[About this exercise]
Scan the data below. Pull out each line where "melyik" occurs.

** Opening Records provided block **

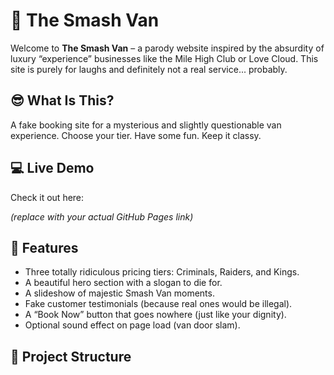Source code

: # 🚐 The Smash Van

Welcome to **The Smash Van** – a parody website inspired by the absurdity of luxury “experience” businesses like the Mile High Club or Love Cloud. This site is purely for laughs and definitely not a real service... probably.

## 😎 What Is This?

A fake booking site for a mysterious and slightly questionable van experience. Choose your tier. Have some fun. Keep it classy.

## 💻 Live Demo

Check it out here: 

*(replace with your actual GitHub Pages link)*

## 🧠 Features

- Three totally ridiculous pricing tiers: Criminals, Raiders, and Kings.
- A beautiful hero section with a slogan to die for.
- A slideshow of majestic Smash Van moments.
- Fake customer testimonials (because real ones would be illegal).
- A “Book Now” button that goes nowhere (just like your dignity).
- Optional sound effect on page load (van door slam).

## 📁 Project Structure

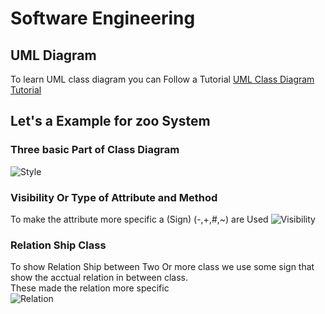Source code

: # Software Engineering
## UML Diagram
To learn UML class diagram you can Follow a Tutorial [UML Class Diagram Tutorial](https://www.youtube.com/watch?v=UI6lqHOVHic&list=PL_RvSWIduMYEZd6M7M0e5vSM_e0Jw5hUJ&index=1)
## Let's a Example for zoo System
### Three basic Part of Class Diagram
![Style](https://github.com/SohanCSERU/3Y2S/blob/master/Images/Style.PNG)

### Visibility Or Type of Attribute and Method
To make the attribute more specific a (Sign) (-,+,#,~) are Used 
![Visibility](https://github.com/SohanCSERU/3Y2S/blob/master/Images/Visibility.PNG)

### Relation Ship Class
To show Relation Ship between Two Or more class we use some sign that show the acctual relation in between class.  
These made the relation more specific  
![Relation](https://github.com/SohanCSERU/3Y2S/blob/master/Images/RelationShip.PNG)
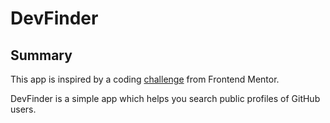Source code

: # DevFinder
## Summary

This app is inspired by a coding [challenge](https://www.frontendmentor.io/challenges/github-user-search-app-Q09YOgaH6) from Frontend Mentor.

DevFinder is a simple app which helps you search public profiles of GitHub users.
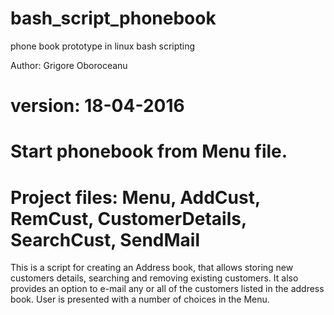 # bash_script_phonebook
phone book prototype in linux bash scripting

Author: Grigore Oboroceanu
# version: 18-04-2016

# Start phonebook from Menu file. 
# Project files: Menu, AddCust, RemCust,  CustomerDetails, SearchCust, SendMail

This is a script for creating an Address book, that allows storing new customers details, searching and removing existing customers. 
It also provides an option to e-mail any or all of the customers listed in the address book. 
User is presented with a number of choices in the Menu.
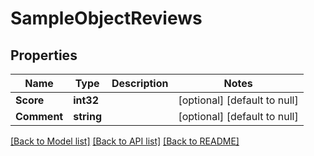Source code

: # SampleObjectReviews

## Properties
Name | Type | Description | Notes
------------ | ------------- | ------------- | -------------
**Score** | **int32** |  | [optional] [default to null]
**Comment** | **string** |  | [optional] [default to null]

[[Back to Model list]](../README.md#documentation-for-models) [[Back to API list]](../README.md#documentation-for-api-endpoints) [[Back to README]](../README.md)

** Closing Records provided block **
** Opening Records provided block **

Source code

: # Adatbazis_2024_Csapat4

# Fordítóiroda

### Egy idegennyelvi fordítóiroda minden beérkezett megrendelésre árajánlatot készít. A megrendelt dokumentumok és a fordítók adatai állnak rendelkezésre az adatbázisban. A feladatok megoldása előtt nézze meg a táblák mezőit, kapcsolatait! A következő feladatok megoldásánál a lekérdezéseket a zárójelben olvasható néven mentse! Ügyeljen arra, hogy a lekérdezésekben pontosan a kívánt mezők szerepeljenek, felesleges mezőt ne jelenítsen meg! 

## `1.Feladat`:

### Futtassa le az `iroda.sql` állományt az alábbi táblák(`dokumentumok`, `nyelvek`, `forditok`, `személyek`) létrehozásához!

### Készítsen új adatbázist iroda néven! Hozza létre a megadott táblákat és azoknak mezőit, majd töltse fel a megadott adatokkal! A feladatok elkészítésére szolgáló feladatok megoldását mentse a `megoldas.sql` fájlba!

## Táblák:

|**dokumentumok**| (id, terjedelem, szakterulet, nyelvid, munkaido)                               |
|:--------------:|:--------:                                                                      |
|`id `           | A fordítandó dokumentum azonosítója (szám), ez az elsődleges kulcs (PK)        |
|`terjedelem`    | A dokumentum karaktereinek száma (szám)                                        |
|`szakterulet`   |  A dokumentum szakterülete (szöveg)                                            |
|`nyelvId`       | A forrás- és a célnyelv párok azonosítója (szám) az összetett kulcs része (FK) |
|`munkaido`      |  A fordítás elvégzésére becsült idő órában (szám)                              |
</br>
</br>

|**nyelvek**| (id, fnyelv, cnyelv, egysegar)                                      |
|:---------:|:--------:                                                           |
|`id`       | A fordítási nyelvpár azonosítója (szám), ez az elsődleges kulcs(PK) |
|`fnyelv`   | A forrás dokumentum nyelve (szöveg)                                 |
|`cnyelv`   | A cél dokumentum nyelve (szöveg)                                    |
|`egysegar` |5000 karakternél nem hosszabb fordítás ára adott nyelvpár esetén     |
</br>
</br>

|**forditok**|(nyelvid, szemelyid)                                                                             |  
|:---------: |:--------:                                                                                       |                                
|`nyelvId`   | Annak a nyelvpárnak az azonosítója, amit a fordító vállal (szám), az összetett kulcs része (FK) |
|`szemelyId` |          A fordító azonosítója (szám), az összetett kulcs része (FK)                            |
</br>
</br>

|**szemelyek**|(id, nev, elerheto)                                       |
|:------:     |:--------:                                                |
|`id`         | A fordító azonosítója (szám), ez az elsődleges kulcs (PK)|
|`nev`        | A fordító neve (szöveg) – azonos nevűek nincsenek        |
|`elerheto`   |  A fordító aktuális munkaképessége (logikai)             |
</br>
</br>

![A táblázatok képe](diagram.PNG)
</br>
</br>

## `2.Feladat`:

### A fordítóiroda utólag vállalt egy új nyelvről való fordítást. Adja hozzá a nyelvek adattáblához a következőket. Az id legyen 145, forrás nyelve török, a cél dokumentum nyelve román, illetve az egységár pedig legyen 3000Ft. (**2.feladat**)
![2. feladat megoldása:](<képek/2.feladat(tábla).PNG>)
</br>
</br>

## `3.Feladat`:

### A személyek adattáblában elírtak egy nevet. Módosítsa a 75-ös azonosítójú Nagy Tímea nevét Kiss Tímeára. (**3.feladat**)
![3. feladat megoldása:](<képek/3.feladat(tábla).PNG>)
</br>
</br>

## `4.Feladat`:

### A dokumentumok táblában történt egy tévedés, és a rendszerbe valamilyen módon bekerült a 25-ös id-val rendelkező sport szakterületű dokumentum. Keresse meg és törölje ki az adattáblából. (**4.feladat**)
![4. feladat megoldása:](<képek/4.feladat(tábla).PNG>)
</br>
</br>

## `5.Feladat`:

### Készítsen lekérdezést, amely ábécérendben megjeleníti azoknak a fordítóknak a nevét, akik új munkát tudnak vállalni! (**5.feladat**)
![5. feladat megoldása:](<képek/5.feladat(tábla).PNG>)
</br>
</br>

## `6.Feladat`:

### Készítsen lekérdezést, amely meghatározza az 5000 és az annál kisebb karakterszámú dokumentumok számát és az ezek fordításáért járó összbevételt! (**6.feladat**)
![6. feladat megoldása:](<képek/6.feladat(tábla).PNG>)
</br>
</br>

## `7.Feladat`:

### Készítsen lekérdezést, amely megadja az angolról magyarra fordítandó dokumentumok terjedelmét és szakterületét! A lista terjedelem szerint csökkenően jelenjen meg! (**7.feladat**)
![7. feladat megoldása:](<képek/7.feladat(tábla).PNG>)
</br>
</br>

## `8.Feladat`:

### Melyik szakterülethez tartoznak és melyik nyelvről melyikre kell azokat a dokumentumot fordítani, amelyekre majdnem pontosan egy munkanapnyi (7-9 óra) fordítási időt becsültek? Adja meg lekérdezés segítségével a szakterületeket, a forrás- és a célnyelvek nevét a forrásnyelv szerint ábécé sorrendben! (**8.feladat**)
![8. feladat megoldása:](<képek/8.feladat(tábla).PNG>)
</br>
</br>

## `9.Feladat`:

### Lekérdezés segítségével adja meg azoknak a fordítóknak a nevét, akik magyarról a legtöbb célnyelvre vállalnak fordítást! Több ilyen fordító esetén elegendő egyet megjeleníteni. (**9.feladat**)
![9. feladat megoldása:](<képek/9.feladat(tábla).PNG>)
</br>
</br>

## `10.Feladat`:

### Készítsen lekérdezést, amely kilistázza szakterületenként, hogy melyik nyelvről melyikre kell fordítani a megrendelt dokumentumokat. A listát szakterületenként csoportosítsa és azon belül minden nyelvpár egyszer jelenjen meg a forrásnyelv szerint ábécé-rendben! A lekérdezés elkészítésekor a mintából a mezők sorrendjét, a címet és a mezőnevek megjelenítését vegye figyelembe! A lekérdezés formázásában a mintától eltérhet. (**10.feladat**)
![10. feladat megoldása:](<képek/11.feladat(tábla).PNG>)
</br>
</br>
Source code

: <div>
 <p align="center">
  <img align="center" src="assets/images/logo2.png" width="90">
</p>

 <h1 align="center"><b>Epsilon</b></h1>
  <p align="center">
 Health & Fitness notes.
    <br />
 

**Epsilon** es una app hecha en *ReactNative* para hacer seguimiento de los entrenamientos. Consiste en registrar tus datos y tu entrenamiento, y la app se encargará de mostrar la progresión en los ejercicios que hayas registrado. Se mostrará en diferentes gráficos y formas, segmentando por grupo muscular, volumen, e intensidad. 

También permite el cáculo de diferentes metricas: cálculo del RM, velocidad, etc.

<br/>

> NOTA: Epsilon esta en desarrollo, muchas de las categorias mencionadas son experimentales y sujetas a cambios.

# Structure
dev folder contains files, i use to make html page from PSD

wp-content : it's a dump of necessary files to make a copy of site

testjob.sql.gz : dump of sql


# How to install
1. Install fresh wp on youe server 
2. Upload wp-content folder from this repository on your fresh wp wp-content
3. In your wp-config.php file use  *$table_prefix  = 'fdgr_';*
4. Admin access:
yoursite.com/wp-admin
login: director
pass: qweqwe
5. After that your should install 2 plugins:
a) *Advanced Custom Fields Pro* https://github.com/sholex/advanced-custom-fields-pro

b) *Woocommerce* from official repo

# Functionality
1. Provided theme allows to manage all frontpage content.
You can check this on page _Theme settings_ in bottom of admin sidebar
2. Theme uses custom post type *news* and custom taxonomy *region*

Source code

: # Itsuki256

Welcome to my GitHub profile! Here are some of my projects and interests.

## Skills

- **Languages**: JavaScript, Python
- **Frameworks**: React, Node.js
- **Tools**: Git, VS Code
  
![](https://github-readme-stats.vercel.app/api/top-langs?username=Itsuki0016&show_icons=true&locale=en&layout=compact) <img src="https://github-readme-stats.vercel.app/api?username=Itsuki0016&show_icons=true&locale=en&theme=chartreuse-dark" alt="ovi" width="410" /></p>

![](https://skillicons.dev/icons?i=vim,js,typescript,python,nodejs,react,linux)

** Closing Records provided block **
** Opening Records provided block **

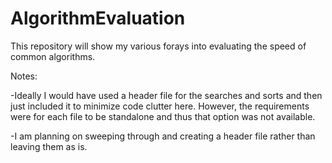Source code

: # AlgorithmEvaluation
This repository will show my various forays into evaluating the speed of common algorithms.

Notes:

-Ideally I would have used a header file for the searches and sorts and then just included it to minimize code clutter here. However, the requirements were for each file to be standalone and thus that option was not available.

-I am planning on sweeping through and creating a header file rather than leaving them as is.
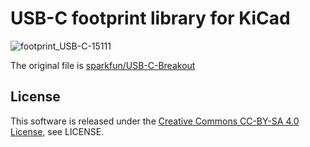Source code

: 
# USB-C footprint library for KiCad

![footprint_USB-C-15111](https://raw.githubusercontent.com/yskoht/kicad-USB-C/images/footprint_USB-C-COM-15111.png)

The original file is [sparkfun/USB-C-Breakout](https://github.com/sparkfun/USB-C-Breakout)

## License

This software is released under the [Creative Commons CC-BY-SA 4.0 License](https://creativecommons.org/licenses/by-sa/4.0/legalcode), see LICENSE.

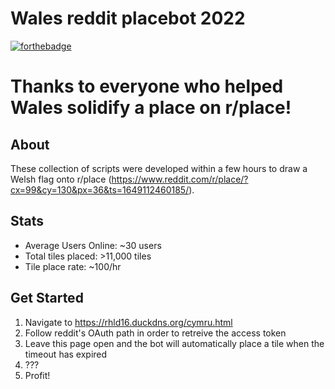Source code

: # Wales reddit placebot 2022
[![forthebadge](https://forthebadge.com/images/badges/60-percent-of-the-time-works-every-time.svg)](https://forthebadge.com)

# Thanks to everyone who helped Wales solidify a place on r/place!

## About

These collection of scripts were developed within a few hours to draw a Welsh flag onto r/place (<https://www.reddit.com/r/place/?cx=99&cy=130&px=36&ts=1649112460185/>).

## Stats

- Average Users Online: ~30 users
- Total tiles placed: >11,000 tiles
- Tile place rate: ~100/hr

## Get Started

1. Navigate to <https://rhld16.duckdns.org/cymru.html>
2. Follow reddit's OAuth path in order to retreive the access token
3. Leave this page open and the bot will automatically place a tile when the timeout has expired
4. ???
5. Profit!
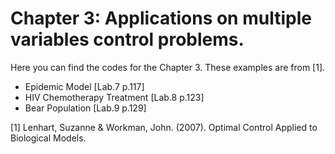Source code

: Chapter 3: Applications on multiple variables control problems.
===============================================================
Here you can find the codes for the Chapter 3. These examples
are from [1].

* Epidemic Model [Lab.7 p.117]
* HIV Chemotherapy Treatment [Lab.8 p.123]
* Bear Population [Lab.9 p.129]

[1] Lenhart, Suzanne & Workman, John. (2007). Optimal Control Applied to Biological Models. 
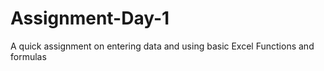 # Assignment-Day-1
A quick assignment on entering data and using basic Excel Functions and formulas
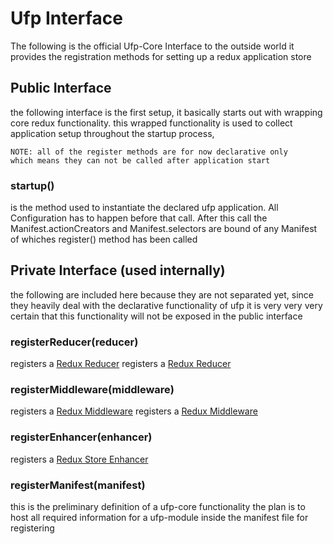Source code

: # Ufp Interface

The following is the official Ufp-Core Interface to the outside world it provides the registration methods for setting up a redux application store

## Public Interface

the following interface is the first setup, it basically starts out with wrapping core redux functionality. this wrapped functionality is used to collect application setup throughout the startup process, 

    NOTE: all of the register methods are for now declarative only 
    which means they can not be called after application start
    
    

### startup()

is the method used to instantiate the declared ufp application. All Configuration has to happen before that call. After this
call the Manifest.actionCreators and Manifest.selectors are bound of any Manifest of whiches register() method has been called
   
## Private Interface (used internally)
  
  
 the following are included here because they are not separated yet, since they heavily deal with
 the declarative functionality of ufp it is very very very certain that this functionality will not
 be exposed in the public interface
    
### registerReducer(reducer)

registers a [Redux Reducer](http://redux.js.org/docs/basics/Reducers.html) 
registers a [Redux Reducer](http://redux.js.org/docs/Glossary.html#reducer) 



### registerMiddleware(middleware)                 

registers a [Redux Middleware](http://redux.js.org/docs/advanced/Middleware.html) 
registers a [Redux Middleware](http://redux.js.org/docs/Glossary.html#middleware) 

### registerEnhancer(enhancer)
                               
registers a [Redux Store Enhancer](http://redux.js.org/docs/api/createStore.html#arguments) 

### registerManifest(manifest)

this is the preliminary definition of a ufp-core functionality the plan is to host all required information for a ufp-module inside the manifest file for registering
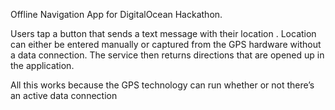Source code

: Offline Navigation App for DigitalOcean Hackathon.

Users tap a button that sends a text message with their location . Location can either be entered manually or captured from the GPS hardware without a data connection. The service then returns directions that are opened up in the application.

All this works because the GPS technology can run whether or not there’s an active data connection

** Closing Records provided block **

[Solution to this task]
### Melyik szakterülethez tartoznak és melyik nyelvről melyikre kell azokat a dokumentumot fordítani, amelyekre majdnem pontosan egy munkanapnyi (7-9 óra) fordítási időt becsültek? Adja meg lekérdezés segítségével a szakterületeket, a forrás- és a célnyelvek nevét a forrásnyelv szerint ábécé sorrendben! (**8.feladat**)
### Készítsen lekérdezést, amely kilistázza szakterületenként, hogy melyik nyelvről melyikre kell fordítani a megrendelt dokumentumokat. A listát szakterületenként csoportosítsa és azon belül minden nyelvpár egyszer jelenjen meg a forrásnyelv szerint ábécé-rendben! A lekérdezés elkészítésekor a mintából a mezők sorrendjét, a címet és a mezőnevek megjelenítését vegye figyelembe! A lekérdezés formázásában a mintától eltérhet. (**10.feladat**)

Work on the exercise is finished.